Nome Próprio Estrelinha, de Murilo Salles
Desejo e Reparação EstrelinhaEstrelinhaEstrelinhaEstrelinha, de Joe Wright
Caótica Ana EstrelinhaEstrelinha, de Julio Medem
En la Ciudad de Sylvia EstrelinhaEstrelinhaEstrelinha, de José Luis Guerín
O Amor Pulsa Mais Rápido que o Sangue bola, de Hideki Kitagawa

O melhor de Nome Próprio é Leandra Leal. Pensando bem, a única coisa boa do filme é Leandra Leal. Mas nem a interpretação da moça – atriz que é atriz faz bonito mesmo com personagem ruim – salva o longa de Murilo Salles. O texto incomoda por ser tão fraquinho e recorrer, circularmente, ao maneirismo ‘moderninho’ de falar um monte de palavrões, abusar das frases feitas (abusa mesmo) e, sob o pretexto de não ter pudores, banalizar qualquer citação a sexo. E são tantas...

Desejo e Reparação correspondeu às expectativas e trouxe mais uma adaptação impressionante de Joe Wright. Embora eu ainda não esteja certo sobre se o final me parece um truque do autor do livro ou uma grande sacada narrativa, todo o texto é excepcional. Eu nunca li o material original para fazer a comparação, mas as soluções encontradas pelo diretor para traduzir os vários paralelos da história me parecem perfeitas – e difíceis de se conseguir. Há alguns momentos maravilhosos, sobretudo na primeira hora de filme. Momentos garantidos não apenas pelo roteiro (exímio em administrar a tensão da trama), mas por como o cineasta move sua câmera, usa a excelente música e monta as cenas. Além do mais, Wright é um diretor de atores excelente.
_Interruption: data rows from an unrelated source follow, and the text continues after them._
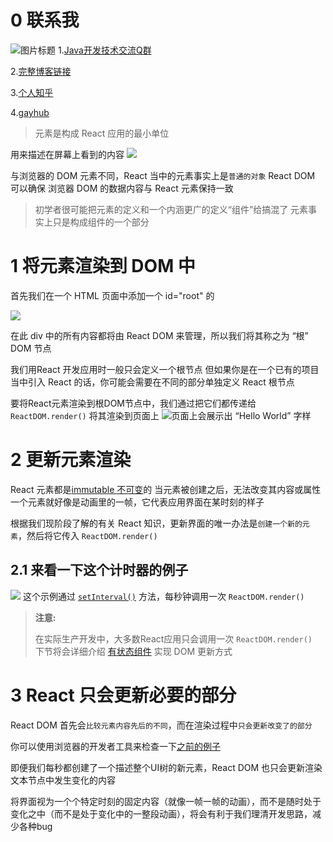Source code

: # 0 联系我
![](http://upload-images.jianshu.io/upload_images/4685968-6a8b28d2fd95e8b7?imageMogr2/auto-orient/strip%7CimageView2/2/w/1240 "图片标题") 
1.[Java开发技术交流Q群](https://jq.qq.com/?_wv=1027&k=5UB4P1T)

2.[完整博客链接](http://www.shishusheng.com)

3.[个人知乎](http://www.zhihu.com/people/shi-shu-sheng-)

4.[gayhub](https://github.com/Wasabi1234)

>元素是构成 React 应用的最小单位

用来描述在屏幕上看到的内容
![](https://upload-images.jianshu.io/upload_images/4685968-b85591f790981011.png?imageMogr2/auto-orient/strip%7CimageView2/2/w/1240)

与浏览器的 DOM 元素不同，React 当中的元素事实上是`普通的对象`
React DOM 可以确保 浏览器 DOM 的数据内容与 React 元素保持一致

>初学者很可能把元素的定义和一个内涵更广的定义“组件”给搞混了
元素事实上只是构成组件的一个部分

# 1 将元素渲染到 DOM 中
首先我们在一个 HTML 页面中添加一个 id="root" 的 <div>
![](https://upload-images.jianshu.io/upload_images/4685968-168df7d486cb0b36.png?imageMogr2/auto-orient/strip%7CimageView2/2/w/1240)

在此 div 中的所有内容都将由 React DOM 来管理，所以我们将其称之为 “根” DOM 节点

我们用React 开发应用时一般只会定义一个根节点
但如果你是在一个已有的项目当中引入 React 的话，你可能会需要在不同的部分单独定义 React 根节点

要将React元素渲染到根DOM节点中，我们通过把它们都传递给` ReactDOM.render()` 将其渲染到页面上
![页面上会展示出 “Hello World” 字样](https://upload-images.jianshu.io/upload_images/4685968-e2ac1580f2f98e47.png?imageMogr2/auto-orient/strip%7CimageView2/2/w/1240)
# 2 更新元素渲染
React 元素都是[immutable 不可变](https://en.wikipedia.org/wiki/Immutable_object)的
当元素被创建之后，无法改变其内容或属性
一个元素就好像是动画里的一帧，它代表应用界面在某时刻的样子

根据我们现阶段了解的有关 React 知识，更新界面的唯一办法是`创建一个新的元素`，然后将它传入 `ReactDOM.render()` 

## 2.1 来看一下这个计时器的例子
![](https://upload-images.jianshu.io/upload_images/4685968-375adc7fcbfbdad2.png?imageMogr2/auto-orient/strip%7CimageView2/2/w/1240)
这个示例通过 [`setInterval()`](https://developer.mozilla.org/en-US/docs/Web/API/WindowTimers/setInterval) 方法，每秒钟调用一次 `ReactDOM.render()`

> **注意:**
> 
> 在实际生产开发中，大多数React应用只会调用一次 `ReactDOM.render()` 
下节将会详细介绍 [有状态组件](https://react.docschina.org/docs/state-and-lifecycle.html) 实现 DOM 更新方式

# 3 React 只会更新必要的部分
React DOM 首先会`比较元素内容先后的不同`，而在渲染过程中`只会更新改变了的部分`

你可以使用浏览器的开发者工具来检查一下[之前的例子](http://codepen.io/gaearon/pen/gwoJZk?editors=0010)

即便我们每秒都创建了一个描述整个UI树的新元素，React DOM 也只会更新渲染文本节点中发生变化的内容

将界面视为一个个特定时刻的固定内容（就像一帧一帧的动画），而不是随时处于变化之中（而不是处于变化中的一整段动画），将会有利于我们理清开发思路，减少各种bug

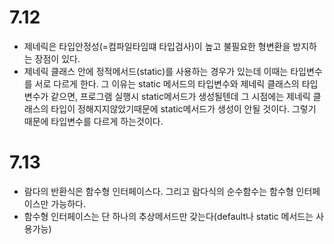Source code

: # 7.12
- 제네릭은 타입안정성(=컴파일타임떄 타입검사)이 높고 불필요한 형변환을 방지하는 장점이 있다.
- 제네릭 클래스 안에 정적메서드(static)를 사용하는 경우가 있는데 이때는 타입변수를 서로 다르게 한다. 그 이유는 static 메서드의 타입변수와 제네릭 클래스의 타입변수가 같으면, 프로그램 실행시 static메서드가 생성될텐데 그 시점에는 제네릭 클래스의 타입이 정해지지않았기때문에 static메서드가 생성이 안될 것이다. 그렇기 때문에 타입변수를 다르게 하는것이다.

# 7.13
- 람다의 반환식은 함수형 인터페이스다. 그리고 람다식의 순수함수는 함수형 인터페이스만 가능하다.
- 함수형 인터페이스는 단 하나의 추상메서드만 갖는다(default나 static 메서드는 사용가능)

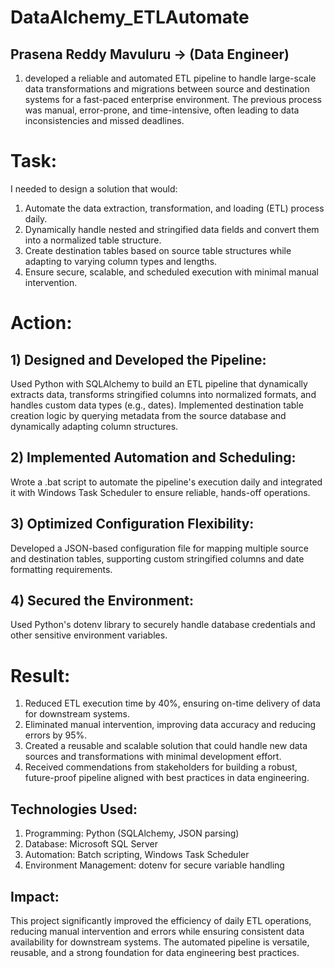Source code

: # DataAlchemy_ETLAutomate

## Prasena Reddy Mavuluru -> (Data Engineer)
1) developed a reliable and automated ETL pipeline to handle large-scale data transformations and migrations between source and destination systems for a fast-paced enterprise environment. The previous process was manual, error-prone, and time-intensive, often leading to data inconsistencies and missed deadlines.
# Task:
I needed to design a solution that would:
1) Automate the data extraction, transformation, and loading (ETL) process daily.
2) Dynamically handle nested and stringified data fields and convert them into a normalized table structure.
3) Create destination tables based on source table structures while adapting to varying column types and lengths.
4) Ensure secure, scalable, and scheduled execution with minimal manual intervention.

# Action:
## 1) Designed and Developed the Pipeline:
Used Python with SQLAlchemy to build an ETL pipeline that dynamically extracts data, transforms stringified columns into normalized formats, and handles custom data types (e.g., dates).
Implemented destination table creation logic by querying metadata from the source database and dynamically adapting column structures.
## 2) Implemented Automation and Scheduling:
Wrote a .bat script to automate the pipeline's execution daily and integrated it with Windows Task Scheduler to ensure reliable, hands-off operations.
## 3) Optimized Configuration Flexibility:
Developed a JSON-based configuration file for mapping multiple source and destination tables, supporting custom stringified columns and date formatting requirements.
## 4) Secured the Environment:
Used Python's dotenv library to securely handle database credentials and other sensitive environment variables.
# Result:
1) Reduced ETL execution time by 40%, ensuring on-time delivery of data for downstream systems.
2) Eliminated manual intervention, improving data accuracy and reducing errors by 95%.
3) Created a reusable and scalable solution that could handle new data sources and transformations with minimal development effort.
4) Received commendations from stakeholders for building a robust, future-proof pipeline aligned with best practices in data engineering.
## Technologies Used:
1) Programming: Python (SQLAlchemy, JSON parsing)
2) Database: Microsoft SQL Server
3) Automation: Batch scripting, Windows Task Scheduler
4) Environment Management: dotenv for secure variable handling
## Impact:
This project significantly improved the efficiency of daily ETL operations, reducing manual intervention and errors while ensuring consistent data availability for downstream systems. The automated pipeline is versatile, reusable, and a strong foundation for data engineering best practices.
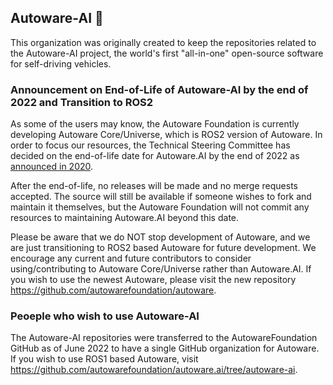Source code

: ## Autoware-AI 👋

This organization was originally created to keep the repositories related to the Autoware-AI project, the world's first "all-in-one" open-source software for self-driving vehicles.

### Announcement on End-of-Life of Autoware-AI by the end of 2022  and Transition to ROS2
As some of the users may know, the Autoware Foundation is currently developing Autoware Core/Universe, which is ROS2 version of Autoware. In order to focus our resources, the Technical Steering Committee has decided on the end-of-life date for Autoware.AI by the end of 2022 as [announced in 2020](https://discourse.ros.org/t/end-of-life-dates-for-autoware-ai/13750).

After the end-of-life, no releases will be made and no merge requests accepted. The source will still be available if someone wishes to fork and maintain it themselves, but the Autoware Foundation will not commit any resources to maintaining Autoware.AI beyond this date.

Please be aware that we do NOT stop development of Autoware, and we are just transitioning to ROS2 based Autoware for future development. We encourage any current and future contributors to consider using/contributing to Autoware Core/Universe rather than Autoware.AI.
If you wish to use the newest Autoware, please visit the new repository https://github.com/autowarefoundation/autoware.

### Peoeple who wish to use Autoware-AI
The Autoware-AI repositories were transferred to the AutowareFoundation GitHub as of June 2022 to have a single GitHub organization for Autoware.
If you wish to use ROS1 based Autoware, visit https://github.com/autowarefoundation/autoware.ai/tree/autoware-ai.

<!--

**Here are some ideas to get you started:**

🙋‍♀️ A short introduction - what is your organization all about?
🌈 Contribution guidelines - how can the community get involved?
👩‍💻 Useful resources - where can the community find your docs? Is there anything else the community should know?
🍿 Fun facts - what does your team eat for breakfast?
🧙 Remember, you can do mighty things with the power of [Markdown](https://docs.github.com/github/writing-on-github/getting-started-with-writing-and-formatting-on-github/basic-writing-and-formatting-syntax)
-->
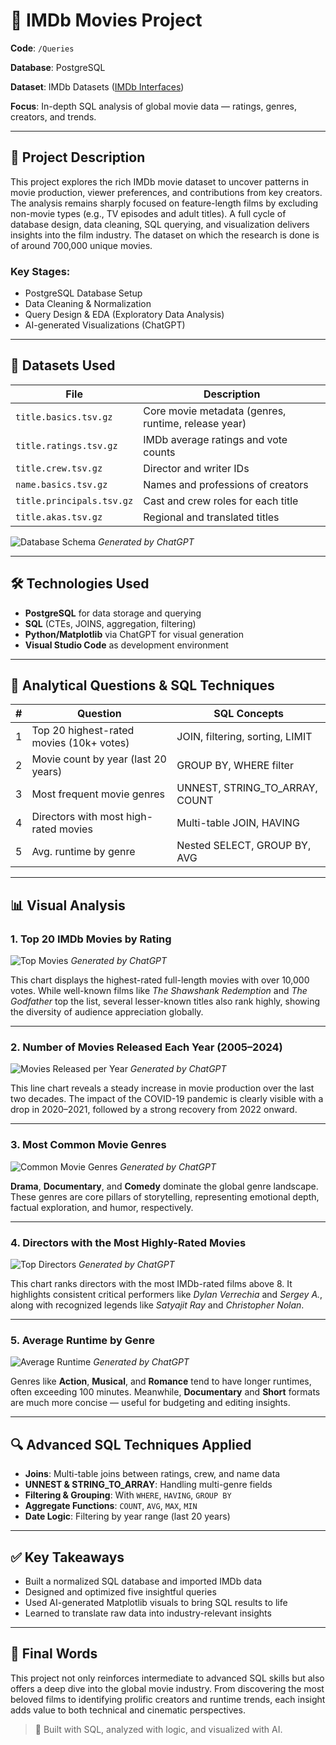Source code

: # 🎥 IMDb Movies Project

**Code**: `/Queries`

**Database**: PostgreSQL

**Dataset**: IMDb Datasets ([IMDb Interfaces](https://www.imdb.com/interfaces/))

**Focus**: In-depth SQL analysis of global movie data — ratings, genres, creators, and trends.

---

## 📌 Project Description

This project explores the rich IMDb movie dataset to uncover patterns in movie production, viewer preferences, and contributions from key creators. The analysis remains sharply focused on feature-length films by excluding non-movie types (e.g., TV episodes and adult titles). A full cycle of database design, data cleaning, SQL querying, and visualization delivers insights into the film industry. The dataset on which the research is done is of around 700,000 unique movies. 

### Key Stages:

* PostgreSQL Database Setup
* Data Cleaning & Normalization
* Query Design & EDA (Exploratory Data Analysis)
* AI-generated Visualizations (ChatGPT)

---

## 📁 Datasets Used

| File                      | Description                                         |
| ------------------------- | --------------------------------------------------- |
| `title.basics.tsv.gz`     | Core movie metadata (genres, runtime, release year) |
| `title.ratings.tsv.gz`    | IMDb average ratings and vote counts                |
| `title.crew.tsv.gz`       | Director and writer IDs                             |
| `name.basics.tsv.gz`      | Names and professions of creators                   |
| `title.principals.tsv.gz` | Cast and crew roles for each title                  |
| `title.akas.tsv.gz`       | Regional and translated titles                      |

![Database Schema](https://github.com/anaelm1/SQL_MOVIES_PROJECT/blob/main/Visuals/Flow%20chart%20of%20complete%20database.png?raw=true)
*Generated by ChatGPT*

---

## 🛠️ Technologies Used

* **PostgreSQL** for data storage and querying
* **SQL** (CTEs, JOINS, aggregation, filtering)
* **Python/Matplotlib** via ChatGPT for visual generation
* **Visual Studio Code** as development environment

---

## 🧐 Analytical Questions & SQL Techniques

|  # | Question                                 | SQL Concepts                     |
| -: | ---------------------------------------- | -------------------------------- |
|  1 | Top 20 highest-rated movies (10k+ votes) | JOIN, filtering, sorting, LIMIT  |
|  2 | Movie count by year (last 20 years)      | GROUP BY, WHERE filter           |
|  3 | Most frequent movie genres               | UNNEST, STRING\_TO\_ARRAY, COUNT |
|  4 | Directors with most high-rated movies    | Multi-table JOIN, HAVING         |
|  5 | Avg. runtime by genre                    | Nested SELECT, GROUP BY, AVG     |

---

## 📊 Visual Analysis

### 1. Top 20 IMDb Movies by Rating

![Top Movies](https://github.com/anaelm1/SQL_MOVIES_PROJECT/blob/main/Visuals/top_20_movies_bar_chart.png?raw=true)
*Generated by ChatGPT*

This chart displays the highest-rated full-length movies with over 10,000 votes. While well-known films like *The Shawshank Redemption* and *The Godfather* top the list, several lesser-known titles also rank highly, showing the diversity of audience appreciation globally.

---

### 2. Number of Movies Released Each Year (2005–2024)

![Movies Released per Year](https://github.com/anaelm1/SQL_MOVIES_PROJECT/blob/main/Visuals/movies_per_year_2005_2024.png?raw=true)
*Generated by ChatGPT*

This line chart reveals a steady increase in movie production over the last two decades. The impact of the COVID-19 pandemic is clearly visible with a drop in 2020–2021, followed by a strong recovery from 2022 onward.

---

### 3. Most Common Movie Genres

![Common Movie Genres](https://github.com/anaelm1/SQL_MOVIES_PROJECT/blob/main/Visuals/most_common_movie_genres.png?raw=true)
*Generated by ChatGPT*

**Drama**, **Documentary**, and **Comedy** dominate the global genre landscape. These genres are core pillars of storytelling, representing emotional depth, factual exploration, and humor, respectively.

---

### 4. Directors with the Most Highly-Rated Movies

![Top Directors](https://github.com/anaelm1/SQL_MOVIES_PROJECT/blob/main/Visuals/top_directors_high_rated_movies.png?raw=true)
*Generated by ChatGPT*

This chart ranks directors with the most IMDb-rated films above 8. It highlights consistent critical performers like *Dylan Verrechia* and *Sergey A.*, along with recognized legends like *Satyajit Ray* and *Christopher Nolan*.

---

### 5. Average Runtime by Genre

![Average Runtime](https://github.com/anaelm1/SQL_MOVIES_PROJECT/blob/main/Visuals/avg_runtime_by_genre_darkgrid.png?raw=true)
*Generated by ChatGPT*

Genres like **Action**, **Musical**, and **Romance** tend to have longer runtimes, often exceeding 100 minutes. Meanwhile, **Documentary** and **Short** formats are much more concise — useful for budgeting and editing insights.

---

## 🔍 Advanced SQL Techniques Applied

* **Joins**: Multi-table joins between ratings, crew, and name data
* **UNNEST & STRING\_TO\_ARRAY**: Handling multi-genre fields
* **Filtering & Grouping**: With `WHERE`, `HAVING`, `GROUP BY`
* **Aggregate Functions**: `COUNT`, `AVG`, `MAX`, `MIN`
* **Date Logic**: Filtering by year range (last 20 years)

---

## ✅ Key Takeaways

* Built a normalized SQL database and imported IMDb data
* Designed and optimized five insightful queries
* Used AI-generated Matplotlib visuals to bring SQL results to life
* Learned to translate raw data into industry-relevant insights

---

## 🌟 Final Words

This project not only reinforces intermediate to advanced SQL skills but also offers a deep dive into the global movie industry. From discovering the most beloved films to identifying prolific creators and runtime trends, each insight adds value to both technical and cinematic perspectives.

> 🔧 Built with SQL, analyzed with logic, and visualized with AI.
Neste filme, há pelo menos duas interpretações brilhantes: a mocinha Saoirse Ronan – o futuro, meus amigos -, e James McAvoy, emocionante, um dos melhores atores do ano.

O novo filme de Julio Medem, dos ótimos Os Amantes do Círculo Polar e Lucía e o Sexo, é uma decepção. Caótica Ana tem algumas idéias interessantes, mas se perde na falta de foco da protagonista. A estrutura atira para todos os lados, mas nada se firma e o filme ganha uma anarquia insossa. A última seqüência estraga bastante o resultado.

En la Ciudad de Sylvia ganhou muitos fãs na Mostra, mas eu não sou um dos mais entusiasmados, embora haja uma porção de coisas a elogiar. O filme é uma busca quase silenciosa pela mulher perdida. Um fantasma que se perdeu nas ruas, nos trens e nos rostos de Estrasburgo. A procura é o filme e para o diretor ela acontece tanto num plano tátil quanto num outro, intangível. O diretor José Luis Guerín tem um grande senso de tempo e espaço, traduzindo a espera do protagonista em quadros parados e multiplicando o volume do som das ruas. O mergulho é profundo, mas tem momentos tediosos.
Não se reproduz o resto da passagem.